A Wholly Foreign Owned Enterprise is a limited liability company owned solely by the foreign investor. It is under foreign control and does not have any formal Chinese ownership. A WFOE requires registered capital and its liability is limited to its equity, it can generate income, pays tax in China and its profit can be repatriated back to the investor’s home country. Any limited liability enterprise in China which is 100% owned by a foreign company, individual(s) or companies can be called as WFOE.

If any foreign company want to do business in China, they need to form a Wholly Foreign Owned Entity or WFOE. But along with WFOE, there are several issues that U.S. companies need to keep in mind. Here we are discussing all of them.
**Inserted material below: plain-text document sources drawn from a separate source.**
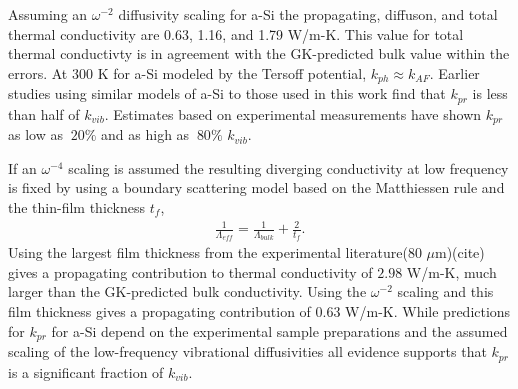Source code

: \documentclass[aps,prb,onecolumn,preprint,superscriptaddress,footinbib,amsmath,amssymb,floatfix]{revtex4}
\begin{document}
Assuming an $\omega^{-2}$ diffusivity scaling for a-Si 
the propagating, diffuson, and total thermal conductivity are 
0.63, 1.16, and 1.79 W/m-K. This value for total thermal conductivty 
is in agreement with the GK-predicted bulk value within the errors.
At 300 K for a-Si modeled by the Tersoff potential,   
$k_{ph} \approx k_{AF}$.\cite{he_heat_2011} Earlier studies using 
similar models of a-Si to those used in this work find 
that $k_{pr}$ is less than half of 
$k_{vib}$.\cite{feldman_thermal_1993,
feldman_numerical_1999} 
Estimates based on experimental measurements 
have shown $k_{pr}$ as low as 
$~20\%$\cite{cahill_thermal_1994,feldman_numerical_1999} 
and as high as $~80\%$ $k_{vib}$.
\cite{liu_high_2009,yang_anomalously_2010}

If an $\omega^{-4}$ scaling is assumed 
the resulting diverging conductivity at low frequency is fixed by 
using a boundary scattering model based on the Matthiessen 
rule and the thin-film thickness $t_f$,\cite{sellan_cross-plane_2010} 
\begin{equation}\label{EQ:LambdaMatth}
\begin{split}
\frac{1}{\Lambda_{eff}} = \frac{1}{\Lambda_{bulk}} + 
\frac{2}{t_f}.
\end{split}
\end{equation}
Using the largest film thickness from the experimental 
literature($80$ $\mu$m)(cite) gives a propagating contribution 
to thermal conductivity of $2.98$ W/m-K, much larger than the 
GK-predicted bulk conductivity. 
Using the $\omega^{-2}$ scaling and this film thickness 
gives a propagating contribution of 0.63 W/m-K. 
While predictions for $k_{pr}$ for a-Si 
depend on the experimental sample preparations
\cite{cahill_thermal_1994,
liu_high_2009,yang_anomalously_2010,regner_broadband_2013}
and the assumed scaling of the low-frequency 
vibrational diffusivities
\cite{feldman_thermal_1993,cahill_thermal_1994,
feldman_numerical_1999,liu_high_2009,yang_anomalously_2010} 
all evidence supports that $k_{pr}$ is a significant fraction 
of $k_{vib}$.
\cite{feldman_thermal_1993,cahill_thermal_1994,
feldman_numerical_1999,liu_high_2009,
yang_anomalously_2010,
he_heat_2011,regner_broadband_2013}
\end{document}
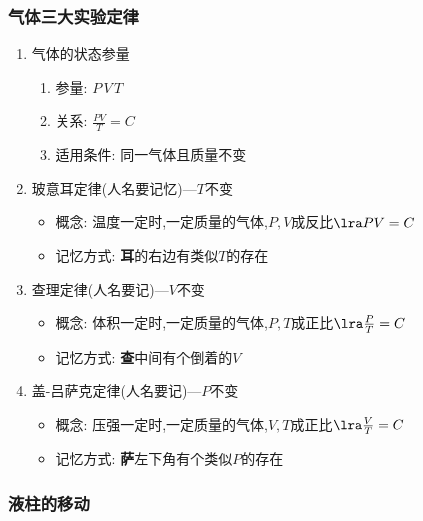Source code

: \documentclass{article}
\begin{document}
\vspace{2em}

\subsubsection{气体三大实验定律}
\begin{enumerate}[label = \arabic*]
    \item 气体的状态参量
          \begin{enumerate}[label = (\arabic*)]
              \item 参量: $P \, V \, T$
              \item 关系: $\frac{PV}{T} = C$
              \item 适用条件: 同一气体且质量不变
          \end{enumerate}
    \item 玻意耳定律(人名要记忆)---$T$不变
          \begin{itemize}
              \item 概念: 温度一定时,一定质量的气体,$P,V$成反比$\lra PV = C$
              \item 记忆方式: \textbf{耳}的右边有类似$T$的存在
          \end{itemize}
    \item 查理定律(人名要记)---$V$不变
          \begin{itemize}
              \item 概念: 体积一定时,一定质量的气体,$P,T$成正比$\lra \frac{P}{T} = C$
              \item 记忆方式: \textbf{查}中间有个倒着的$V$
          \end{itemize}
    \item 盖-吕萨克定律(人名要记)---$P$不变
          \begin{itemize}
              \item 概念: 压强一定时,一定质量的气体,$V,T$成正比$\lra \frac{V}{T} = C$
              \item 记忆方式: \textbf{萨}左下角有个类似$P$的存在
          \end{itemize}
\end{enumerate}

\vspace{2em}

\subsubsection{液柱的移动}

\vspace{2em}
\end{document}
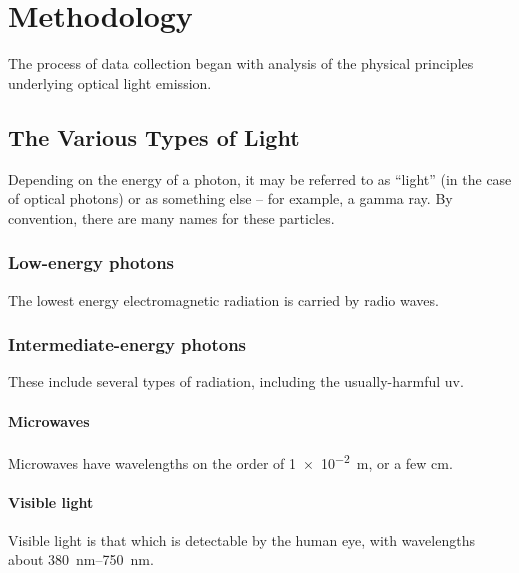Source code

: 
\chapter{Methodology}

The process of data collection began with analysis of the physical principles underlying optical light emission.

\section{The Various Types of Light}

Depending on the energy of a photon, it may be referred to as ``light'' (in the case of optical photons) or as something else -- for example, a gamma ray. By convention, there are many names for these particles.

\subsection{Low-energy photons}

The lowest energy electromagnetic radiation is carried by radio waves.

\subsection{Intermediate-energy photons}

These include several types of radiation, including the usually-harmful \gls{uv}.

\subsubsection{Microwaves}

Microwaves have wavelengths on the order of \SI{1e-2}{\meter}, or a few \si{\centi\meter}.

\subsubsection{Visible light}

Visible light is that which is detectable by the human eye, with wavelengths about \SIrange{380}{750}{\nano\meter}.

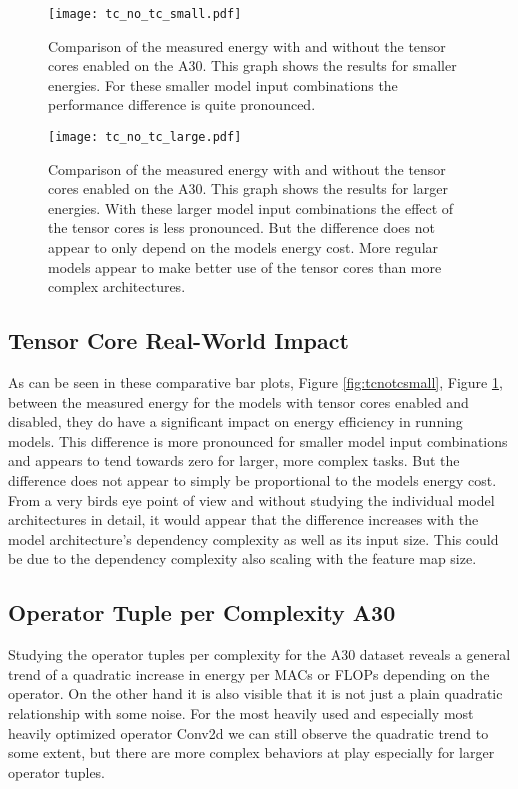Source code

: \documentclass[conference]{IEEEtran}
\begin{document}
\begin{figure}
    \texttt{[image: tc\_no\_tc\_small.pdf]}
    \caption{Comparison of the measured energy with and without the tensor cores enabled on the A30. This graph shows the results for smaller energies. For these smaller model input combinations the performance difference is quite pronounced.}
    \label{fig:tcnotcsmall}
    \texttt{[image: tc\_no\_tc\_large.pdf]}
    \caption{Comparison of the measured energy with and without the tensor cores enabled on the A30. This graph shows the results for larger energies. With these larger model input combinations the effect of the tensor cores is less pronounced. But the difference does not appear to only depend on the models energy cost. More regular models appear to make better use of the tensor cores than more complex architectures.}
    \label{fig:tcnotclarge}
\end{figure}


\subsection{Tensor Core Real-World Impact}
As can be seen in these comparative bar plots, Figure \ref{fig:tcnotcsmall}, Figure \ref{fig:tcnotclarge}, between the measured energy for the models with tensor cores enabled and disabled, they do have a significant impact on energy efficiency in running models. This difference is more pronounced for smaller model input combinations and appears to tend towards zero for larger, more complex tasks. But the difference does not appear to simply be proportional to the models energy cost. From a very birds eye point of view and without studying the individual model architectures in detail, it would appear that the difference increases with the model architecture's dependency complexity as well as its input size. This could be due to the dependency complexity also scaling with the feature map size.

\subsection{Operator Tuple per Complexity A30}
Studying the operator tuples per complexity for the A30 dataset reveals a general trend of a quadratic increase in energy per MACs or FLOPs depending on the operator. On the other hand it is also visible that it is not just a plain quadratic relationship with some noise. For the most heavily used and especially most heavily optimized operator Conv2d we can still observe the quadratic trend to some extent, but there are more complex behaviors at play especially for larger operator tuples. 
\end{document}
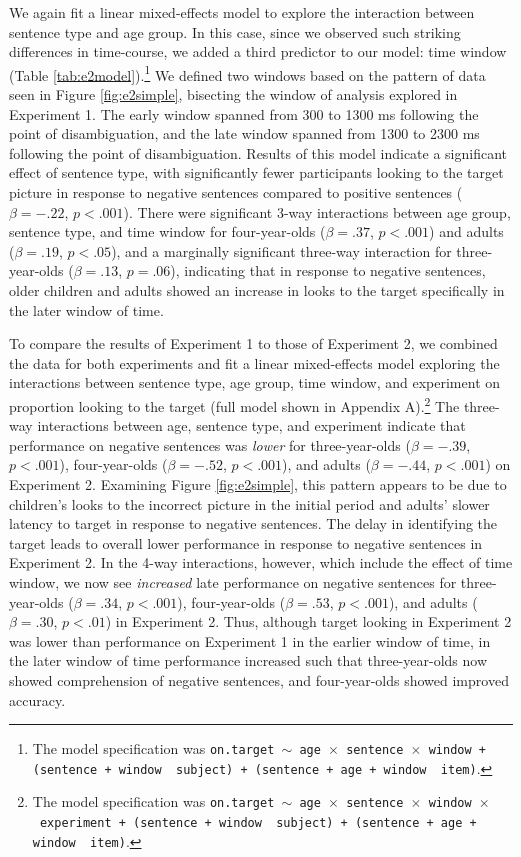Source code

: \documentclass[man]{apa2}
\begin{document}
We again fit a linear mixed-effects model to explore the interaction between sentence type and age group. In this case, since we observed such striking differences in time-course, we added a third predictor to our model: time window (Table \ref{tab:e2model}).\footnote{The model specification was \texttt{on.target $\sim$ age~$\times$~sentence~$\times$~window + (sentence + window~\textbar~subject) +  (sentence + age + window~\textbar~item)}.} We defined two windows based on the pattern of data seen in Figure \ref{fig:e2simple}, bisecting the window of analysis explored in Experiment 1. The early window spanned from 300 to 1300 ms following the point of disambiguation, and the late window spanned from 1300 to 2300 ms following the point of disambiguation. Results of this model indicate a significant effect of sentence type, with significantly fewer participants looking to the target picture in response to negative sentences compared to positive sentences ($\beta = -.22$, $p < .001$).   There were significant 3-way interactions between age group, sentence type, and time window for four-year-olds ($\beta = .37$, $p  < .001$) and adults  ($\beta = .19$, $p <.05$), and a marginally significant three-way interaction for three-year-olds ($\beta = .13$, $p =.06$), indicating that in response to negative sentences, older children and adults showed an increase in looks to the target specifically in the later window of time. 

To compare the results of Experiment 1 to those of Experiment 2, we combined the data for both experiments and fit a linear mixed-effects model exploring the interactions between sentence type, age group, time window, and experiment on proportion looking to the target (full model shown in Appendix A).\footnote{The model specification was \texttt{on.target $\sim$ age~$\times$~sentence~$\times$~window~$\times$~experiment + (sentence + window~\textbar~subject) +  (sentence + age + window~\textbar~item)}.} The three-way interactions between age, sentence type, and experiment indicate that performance on negative sentences was \emph{lower} for three-year-olds ($\beta = - .39$, $p  < .001$), four-year-olds ($\beta = -.52$, $p <  .001$), and adults ($\beta = -.44$, $p  < .001$) on Experiment 2.  Examining Figure \ref{fig:e2simple}, this pattern appears to be due to children's looks to the incorrect picture in the initial period and adults' slower latency to target in response to negative sentences.  The delay in identifying the target leads to overall lower performance in response to negative sentences in Experiment 2.  In the 4-way interactions, however, which include the effect of time window, we now see \emph{increased} late performance on negative sentences for three-year-olds ($\beta = .34$, $p < .001$), four-year-olds ($\beta = .53$, $p < .001$), and adults ($\beta = .30$, $p <  .01$) in Experiment 2.  Thus, although target looking in Experiment 2 was lower than performance on Experiment 1 in the earlier window of time, in the later window of time performance increased such that three-year-olds now showed comprehension of negative sentences, and four-year-olds showed improved accuracy.  
\end{document}

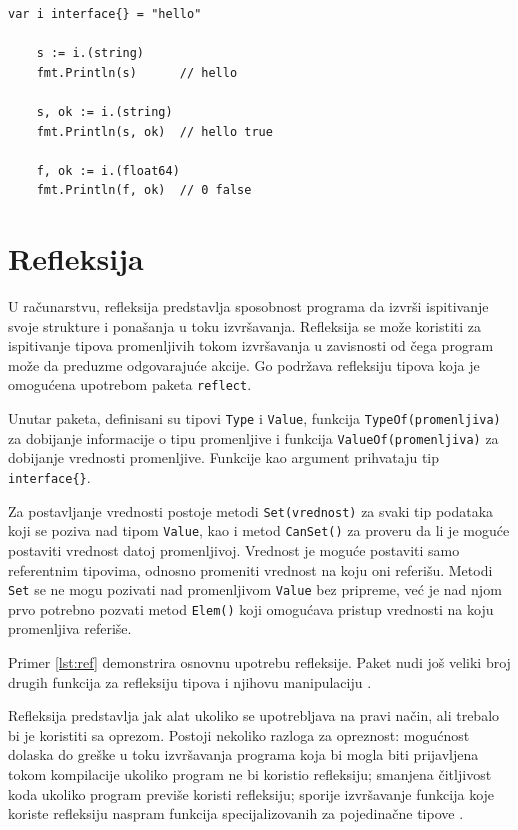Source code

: \documentclass[12pt,oneside]{memoir}
\begin{document}
\begin{center}
\begin{lstlisting}[caption=Pretpostavljanje tipova kod interfejsa, label={lst:type},  backgroundcolor=\color{background}]
	var i interface{} = "hello"

	s := i.(string)
	fmt.Println(s) 		// hello

	s, ok := i.(string)
	fmt.Println(s, ok) 	// hello true

	f, ok := i.(float64)
	fmt.Println(f, ok) 	// 0 false
\end{lstlisting}
\end{center}


\section{Refleksija}

U računarstvu, refleksija predstavlja sposobnost programa da izvrši ispitivanje svoje strukture i ponašanja u toku izvršavanja. Refleksija se može koristiti za ispitivanje tipova promenljivih tokom izvršavanja u zavisnosti od čega program može da preduzme odgovarajuće akcije. Go podržava refleksiju tipova koja je omogućena upotrebom paketa \texttt{reflect}.

Unutar paketa, definisani su tipovi \texttt{Type} i \texttt{Value}, funkcija \texttt{TypeOf(promenljiva)} za dobijanje informacije o tipu promenljive i funkcija \texttt{ValueOf(promenljiva)} za dobijanje vrednosti promenljive. Funkcije kao argument prihvataju tip \texttt{interface\{\}}. 

Za postavljanje vrednosti postoje metodi \texttt{Set(vrednost)} za svaki tip podataka koji se poziva nad tipom \texttt{Value}, kao i metod \texttt{CanSet()} za proveru da li je moguće postaviti vrednost datoj promenljivoj. Vrednost je moguće postaviti samo referentnim tipovima, odnosno promeniti vrednost na koju oni referišu. Metodi \texttt{Set} se ne mogu pozivati nad promenljivom \texttt{Value} bez pripreme, već je nad njom prvo potrebno pozvati metod \texttt{Elem()} koji omogućava pristup vrednosti na koju promenljiva referiše.  

Primer \ref{lst:ref} demonstrira osnovnu upotrebu refleksije. Paket nudi još veliki broj drugih funkcija za refleksiju tipova i njihovu manipulaciju \cite{reflect}.

Refleksija predstavlja jak alat ukoliko se upotrebljava na pravi način, ali trebalo bi je koristiti sa oprezom. Postoji nekoliko razloga za opreznost: mogućnost dolaska do greške u toku izvršavanja programa koja bi mogla biti prijavljena tokom kompilacije ukoliko program ne bi koristio refleksiju; smanjena čitljivost koda ukoliko program previše koristi refleksiju; sporije izvršavanje funkcija koje koriste refleksiju naspram funkcija specijalizovanih za pojedinačne tipove \cite{bookGoProg}.
\end{document}
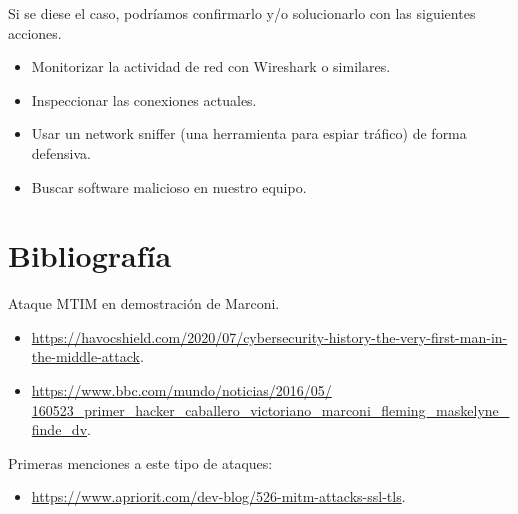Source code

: \documentclass[11pt]{article}
\begin{document}
Si se diese el caso, podríamos confirmarlo y/o solucionarlo con las siguientes acciones.
\begin{itemize}
	\item Monitorizar la actividad de red con Wireshark o similares.
	\item Inspeccionar las conexiones actuales.
	\item Usar un network sniffer (una herramienta para espiar tráfico) de forma defensiva.
	\item Buscar software malicioso en nuestro equipo.
\end{itemize}

\section{Bibliografía}

Ataque MTIM en demostración de Marconi.
\begin{itemize}
	\item \href{https://havocshield.com/2020/07/cybersecurity-history-the-very-first-man-in-the-middle-attack}{https://havocshield.com/2020/07/cybersecurity-history-the-very-first-man-in-the-middle-attack}.
	\item \href{https://www.bbc.com/mundo/noticias/2016/05/160523_primer_hacker_caballero_victoriano_marconi_fleming_maskelyne_finde_dv}{https://www.bbc.com/mundo/noticias/2016/05/\\160523\_primer\_hacker\_caballero\_victoriano\_marconi\_fleming\_maskelyne\_finde\_dv}.
\end{itemize}

Primeras menciones a este tipo de ataques:
\begin{itemize}
	\item \href{https://www.apriorit.com/dev-blog/526-mitm-attacks-ssl-tls}{https://www.apriorit.com/dev-blog/526-mitm-attacks-ssl-tls}.
\end{itemize}
\end{document}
  • Primarily, forming a China WFOE is a lengthy and costly task. Apart from this, operating and owning Wholly Foreign Owned Entity is way too much expensive and time taking process. That’s why most of the China lawyers suggest their clients to avoid WFOE unless it is absolutely necessary. The very first thing that China attorneys do for their clients is to identify the true need and requirement of a China WFOE formation.
  • It is a crucial decision to identify whether to opt for a Rep Office or a Joint Venture rather than a WFOE. In many Chinese industries joint venture is allowed and acceptable instead of a WFOE.
  • Although an HK Company is not a legal entity in mainland China, many foreign companies choose to form a Hong Kong company as an SPV to invest in China. After closely considering all the specific situations, it is often profitable to form a Hong Kong Free-Trade Zone company.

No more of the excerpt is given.